They say Randy and Eric Jensen weren’t at that card hall meeting the day Max asked for more money for the gazebo. But then they say the boys weren’t at any of the meetings in those days. Whatever time they had away from their own work they spent on the different jobs Max found for them or helping out on other farms to earn a little odd money for the fund. Mr. Jensen wasn’t getting any better, and they would always say that they’d be happier the sooner Max’s plan showed some results. Mrs. Marshall didn’t show up at the meeting either, which didn’t exactly come as a surprise to those who’d heard her saying what she thought of Max over the last couple of days. But nearly everyone was shocked to hear a few days later that Max had made a special announcement to say that Mrs. Marshall’s name had been removed from the rolls of the town bridge club. Just about all of the ladies in the area belonged to the bridge club, even those who never came because they didn’t have the time or didn’t know how to play. That Max had the power to remove Mrs. Marshall just like that—well it was a little scary. But in the end, most people said they understood. And there really wasn’t much they could do even if they didn’t. Max was an infallible donkey after all, and if he said someone was out of the bridge club then they were out of the bridge club, and nothing any fallible person might say could change it.
If the 1930's were hard times everywhere in the world, it’s fair to say they were twice as hard in Saskatchewan. The collapse of the markets came along at the same time as the worst drought in living memory. And the summer of 1934, as the old folks recall it, was as bad as any they’d seen yet. Hot, dry weather turned the prairie soil into a fine dust the color of ashes. Dust was everywhere, on the streets and on the roads, and in the eyes, mouths, and noses of man and beast alike. People stuffed towels into the bottom of their doorframes hoping that would keep the dust out their houses, but it never worked, and they tasted the gritty dust in their food and felt it in their hair. On windy days the air swirled with dust and the distant horizon became a haze of brown and grey. The grasshoppers were back too, worse than they’d been the year before. There were people who said that they’d seen them eat away the straws on a broom or the seat off an old wicker chair. Everyone was desperate, and the signs of that desperation were out in plain view. In the bigger towns socialists could be heard swearing to bring down the market system, and wild-eyed men with Bibles stood in the middle of the streets speaking about the fulfillment of prophecies and the second coming of Christ.
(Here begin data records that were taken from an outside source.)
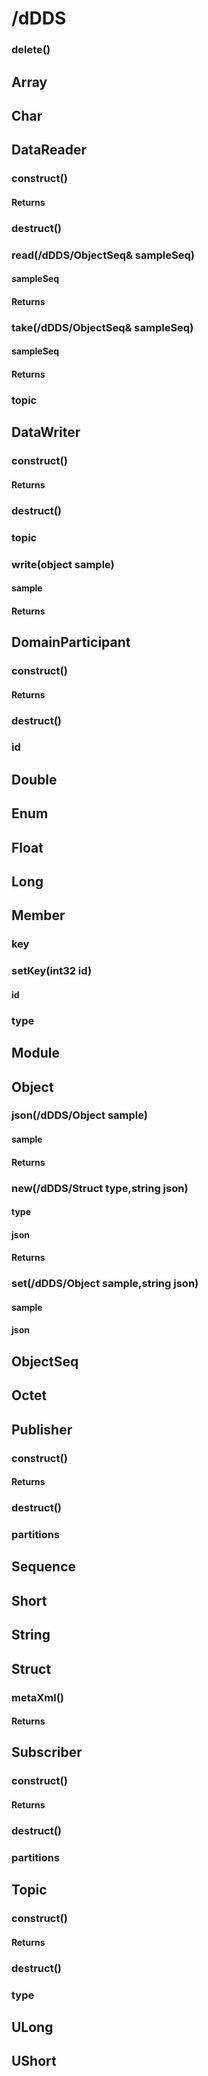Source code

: # /dDDS
### delete()

## Array

## Char

## DataReader
### construct()
#### Returns
### destruct()
### read(/dDDS/ObjectSeq& sampleSeq)
#### sampleSeq
#### Returns
### take(/dDDS/ObjectSeq& sampleSeq)
#### sampleSeq
#### Returns
### topic

## DataWriter
### construct()
#### Returns
### destruct()
### topic
### write(object sample)
#### sample
#### Returns

## DomainParticipant
### construct()
#### Returns
### destruct()
### id

## Double

## Enum

## Float

## Long

## Member
### key
### setKey(int32 id)
#### id
### type

## Module

## Object
### json(/dDDS/Object sample)
#### sample
#### Returns
### new(/dDDS/Struct type,string json)
#### type
#### json
#### Returns
### set(/dDDS/Object sample,string json)
#### sample
#### json

## ObjectSeq

## Octet

## Publisher
### construct()
#### Returns
### destruct()
### partitions

## Sequence

## Short

## String

## Struct
### metaXml()
#### Returns

## Subscriber
### construct()
#### Returns
### destruct()
### partitions

## Topic
### construct()
#### Returns
### destruct()
### type

## ULong

## UShort

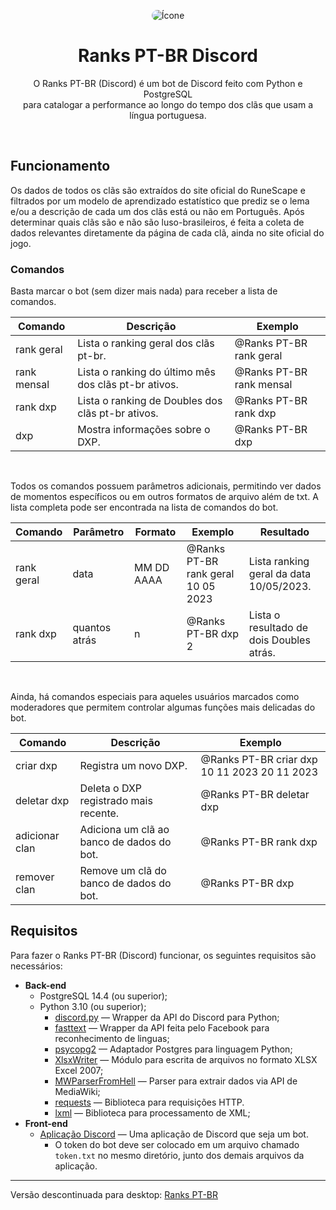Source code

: <p align="center">
    <img 
        style="border-radius: 10px"
        src="https://cdn.discordapp.com/avatars/1071957068262674582/ec3cd4297f503a8875f1164875e36e07?size=128"
        alt="Ícone"
    />
</p>
<h1 align="center">Ranks PT-BR Discord</h1>
<p align="center">
    O Ranks PT-BR (Discord) é um bot de Discord feito com Python e PostgreSQL<br>para catalogar a performance ao longo do tempo dos clãs que usam a língua portuguesa. 
</p>
<br>

## Funcionamento
Os dados de todos os clãs são extraídos do site oficial do RuneScape e filtrados por um modelo de aprendizado estatístico que prediz se o lema e/ou a descrição de cada um dos clãs está ou não em Português. Após determinar quais clãs são e não são luso-brasileiros, é feita a coleta de dados relevantes diretamente da página de cada clã, ainda no site oficial do jogo.

### Comandos
Basta marcar o bot (sem dizer mais nada) para receber a lista de comandos.

| Comando | Descrição | Exemplo |
| -------- | -------- | -------- |
| rank geral | Lista o ranking geral dos clãs pt-br. | @Ranks PT-BR rank geral |
| rank mensal | Lista o ranking do último mês dos clãs pt-br ativos. | @Ranks PT-BR rank mensal |
| rank dxp | Lista o ranking de Doubles dos clãs pt-br ativos. | @Ranks PT-BR rank dxp |
| dxp | Mostra informações sobre o DXP. | @Ranks PT-BR dxp |
<br>

Todos os comandos possuem parâmetros adicionais, permitindo ver dados de momentos específicos ou em outros formatos de arquivo além de txt. A lista completa pode ser encontrada na lista de comandos do bot.

| Comando | Parâmetro | Formato | Exemplo | Resultado
| -------- | -------- | -------- | -------- | -------- |
| rank geral | data | MM DD AAAA | @Ranks PT-BR rank geral 10 05 2023 | Lista ranking geral da data 10/05/2023.
| rank dxp | quantos atrás | n | @Ranks PT-BR dxp 2 | Lista o resultado de dois Doubles atrás.
<br>

Ainda, há comandos especiais para aqueles usuários marcados como moderadores que permitem controlar algumas funções mais delicadas do bot.

| Comando | Descrição | Exemplo |
| -------- | -------- | -------- |
| criar dxp | Registra um novo DXP. | @Ranks PT-BR criar dxp 10 11 2023 20 11 2023 |
| deletar dxp | Deleta o DXP registrado mais recente. | @Ranks PT-BR deletar dxp |
| adicionar clan  | Adiciona um clã ao banco de dados do bot. | @Ranks PT-BR rank dxp |
| remover clan | Remove um clã do banco de dados do bot. | @Ranks PT-BR dxp |

## Requisitos
Para fazer o Ranks PT-BR (Discord) funcionar, os seguintes requisitos são necessários:
- **Back-end**
    - PostgreSQL 14.4 (ou superior);
    - Python 3.10 (ou superior);
        - [discord.py](https://pypi.org/project/discord.py/) — Wrapper da API do Discord para Python;
        - [fasttext](https://pypi.org/project/fasttext/) — Wrapper da API feita pelo Facebook para reconhecimento de linguas;
        - [psycopg2](https://pypi.org/project/psycopg/) — Adaptador Postgres para linguagem Python;
        - [XlsxWriter](https://pypi.org/project/XlsxWriter/) — Módulo para escrita de arquivos no formato XLSX Excel 2007;
        - [MWParserFromHell](https://pypi.org/project/mwparserfromhell/) — Parser para extrair dados via API de MediaWiki;
        - [requests](https://pypi.org/project/requests/) — Biblioteca para requisições HTTP. 
        - [lxml](https://pypi.org/project/lxml/) — Biblioteca para processamento de XML;
- **Front-end**
    - [Aplicação Discord](https://discord.com/developers/applications) — Uma aplicação de Discord que seja um bot. 
        - O token do bot deve ser colocado em um arquivo chamado `token.txt` no mesmo diretório, junto dos demais arquivos da aplicação.

___
Versão descontinuada para desktop: [Ranks PT-BR](https://github.com/PvMDragonic/Ranks-PT-BR)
But those who had Max didn’t need socialism or prophecies. They worked on through the summer through every new problem that came their way. And they had enough problems, you can believe me. Nobody could be expected to raise decent crops under those conditions, and all the time Max kept everyone in committees and meetings didn’t make it any easier. The gazebo was costing more too, and any spare cash people could scrape together ended up going to pay for the mason Dan brought in from Regina to do some of the fine stonework that was needed. But hard as things were, nobody lost hope because they still trusted Max and still believed that, somehow, he would make sure that this year’s harvest would be better than the last.
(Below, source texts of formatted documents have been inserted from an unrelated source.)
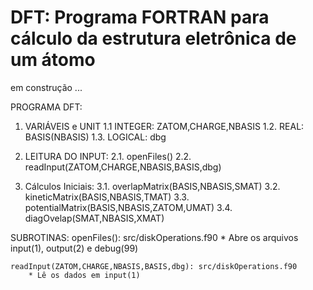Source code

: # DFT: Programa FORTRAN para cálculo da estrutura eletrônica de um átomo

em construção ... 

PROGRAMA DFT:

1. VARIÁVEIS e UNIT
    1.1 INTEGER:
        ZATOM,CHARGE,NBASIS
    1.2. REAL:
        BASIS(NBASIS)
    1.3. LOGICAL:
        dbg

2. LEITURA DO INPUT:
    2.1. openFiles()
    2.2. readInput(ZATOM,CHARGE,NBASIS,BASIS,dbg)
3. Cálculos Iniciais:
    3.1. overlapMatrix(BASIS,NBASIS,SMAT)
    3.2. kineticMatrix(BASIS,NBASIS,TMAT)
    3.3. potentialMatrix(BASIS,NBASIS,ZATOM,UMAT)
    3.4. diagOvelap(SMAT,NBASIS,XMAT)



SUBROTINAS:
    openFiles(): src/diskOperations.f90
        * Abre os arquivos input(1), output(2) e debug(99)

    readInput(ZATOM,CHARGE,NBASIS,BASIS,dbg): src/diskOperations.f90
        * Lê os dados em input(1)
And to tell the truth, apart from trusting Max, some were at least a little fearful of him as well. Everyone talked about what had happened to Mrs. Marshall, and this made them think twice before saying anything against Max or his ideas. If he could kick someone out of the town bridge club, what else could he do? Most agreed that it was better not to test him, in any case. Which is probably why people were willing to go along with some of the other odd ideas Max came up with that summer. Even when they didn’t understand what Max was getting at, it was always easier not to make a fuss.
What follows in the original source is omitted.